1 janeiro 2023 11:00

Lia Pereira

Lia Pereira

Jornalista

Rita Carmo

Rita Carmo

Fotojornalista

Publicado originalmente a 16 de julho de 2022

Primeiro eram 10 minutos de atraso, depois 20, às tantas meia hora. Ao contrário do que aconteceu ontem com A$AP Rocky (por comparação, um artista de pontualidade britânica), a plateia não parecia muito preocupada com a demora de DaBaby, rapper norte-americano campeão de vendas nos Estados Unidos. Entretidos com o hip-hop que o DJ de serviço ia passando, os espectadores que deixavam bem composto o pavilhão aqueciam os ânimos e os músculos para um espetáculo que prometia muita interação física. Tal como Rocky, Jonathan Lyndale Kirk, aka DaBaby, aposta na formação de mosh pits para potenciar a sua música incisiva e catártica. Mas do autor de 'Suge' nem sinal, nem mesmo após as primeiras experiências com labaredas em palco.

À medida que o tempo passava, interrogávamo-nos: será este um novo conceito de espetáculo, em que o artista não chega a aparecer? Denotando alguma desorientação, a entourage do cabeça de cartaz percorria o palco, como que procurando algo ou alguém. Aos 35 minutos de espera, um mestre de cerimónias incentiva o público a "fazer barulho" e avisa que, esta noite, nos vamos divertir muito. Lembra também que a missão do público, nesta sexta-feira à noite, é abrir um mosh pit e fazer a festa lá dentro. Mas onde está DaBaby? "Let's rage!", ordena o braço direito do artista, e na plateia há mosh mesmo sem mais ninguém em palco.

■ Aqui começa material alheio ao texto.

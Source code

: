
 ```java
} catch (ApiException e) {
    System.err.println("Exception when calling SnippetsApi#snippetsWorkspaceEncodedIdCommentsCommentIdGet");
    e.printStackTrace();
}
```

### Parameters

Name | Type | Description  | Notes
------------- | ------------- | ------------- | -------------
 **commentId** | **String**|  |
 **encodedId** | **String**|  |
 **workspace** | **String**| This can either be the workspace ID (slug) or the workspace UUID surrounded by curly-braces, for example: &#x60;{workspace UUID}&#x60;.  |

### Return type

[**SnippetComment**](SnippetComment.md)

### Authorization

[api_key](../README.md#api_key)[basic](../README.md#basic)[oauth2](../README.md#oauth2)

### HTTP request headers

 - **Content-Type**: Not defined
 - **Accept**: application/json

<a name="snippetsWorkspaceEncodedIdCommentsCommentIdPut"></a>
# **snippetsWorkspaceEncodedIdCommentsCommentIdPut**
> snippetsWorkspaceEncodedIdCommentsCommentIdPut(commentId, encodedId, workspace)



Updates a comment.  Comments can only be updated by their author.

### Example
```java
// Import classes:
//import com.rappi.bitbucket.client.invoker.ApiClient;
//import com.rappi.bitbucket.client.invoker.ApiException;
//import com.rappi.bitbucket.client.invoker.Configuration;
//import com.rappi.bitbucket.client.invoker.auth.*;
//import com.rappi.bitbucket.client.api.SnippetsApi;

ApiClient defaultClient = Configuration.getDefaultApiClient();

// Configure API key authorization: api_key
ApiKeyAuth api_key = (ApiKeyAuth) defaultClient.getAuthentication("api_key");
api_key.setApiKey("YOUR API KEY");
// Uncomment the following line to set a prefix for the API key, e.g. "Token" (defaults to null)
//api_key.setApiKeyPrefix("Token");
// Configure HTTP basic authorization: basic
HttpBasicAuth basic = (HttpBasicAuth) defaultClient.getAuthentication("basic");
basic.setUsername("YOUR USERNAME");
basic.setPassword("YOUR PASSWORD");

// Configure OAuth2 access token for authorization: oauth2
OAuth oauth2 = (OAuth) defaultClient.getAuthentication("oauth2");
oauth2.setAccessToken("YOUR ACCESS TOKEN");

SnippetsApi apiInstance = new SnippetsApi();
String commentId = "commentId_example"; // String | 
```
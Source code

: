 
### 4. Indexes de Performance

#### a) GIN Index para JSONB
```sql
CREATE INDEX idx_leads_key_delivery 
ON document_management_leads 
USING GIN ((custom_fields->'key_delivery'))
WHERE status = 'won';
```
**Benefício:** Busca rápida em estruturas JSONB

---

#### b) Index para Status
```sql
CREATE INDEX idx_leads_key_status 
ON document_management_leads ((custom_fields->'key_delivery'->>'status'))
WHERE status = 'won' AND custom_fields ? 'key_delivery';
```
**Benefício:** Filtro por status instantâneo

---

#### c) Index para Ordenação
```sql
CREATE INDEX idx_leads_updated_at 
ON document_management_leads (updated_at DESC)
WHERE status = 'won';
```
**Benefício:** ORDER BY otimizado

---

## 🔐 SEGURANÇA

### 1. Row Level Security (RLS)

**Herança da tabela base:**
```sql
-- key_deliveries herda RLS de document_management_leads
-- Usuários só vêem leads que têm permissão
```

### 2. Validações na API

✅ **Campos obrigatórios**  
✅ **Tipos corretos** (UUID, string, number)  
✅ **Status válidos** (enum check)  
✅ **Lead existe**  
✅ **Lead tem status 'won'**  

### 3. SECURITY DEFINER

Quando já temíamos que o homem temporariamente "cancelado" devido a declarações ignorantes fosse uma espécie de D. Sebastião do rap, tendo-se perdido algures na bruma do rio, eis que ele surge em palco, para aparente alívio da sua equipa. O que quer que tenha estado a fazer naqueles 45 minutos, não terá passado por aperaltar a sua imagem, uma vez que se apresenta de calções amarelos, como quem vai para a praia. Ao contrário de outros hip-hoppers, nem se pode dizer que DaBaby aposte no culto da imagem, uma vez que nunca aparece nos ecrãs gigantes e que, depois de quase uma hora à espera, os fotógrafos são escorraçados do fosso.

A função de DaBaby esta noite é ser uma espécie de 'coach' motivacional, descendo ao público e debitando algumas das suas rimas velozes e contundentes, abafadas por um som caótico e complementadas por muitas vozes pré-gravadas. Em palco, o seu fiel assistente faz por merecer boa parte do cachê, gritando todo o tipo de palavras de ordem ("Let's go!", "Make some noise for DaBaby!", "Hands up!") como quem mantém o público aceso e dá corda ao artista, que apesar do nome artístico não imaginávamos ter tão pouca autonomia.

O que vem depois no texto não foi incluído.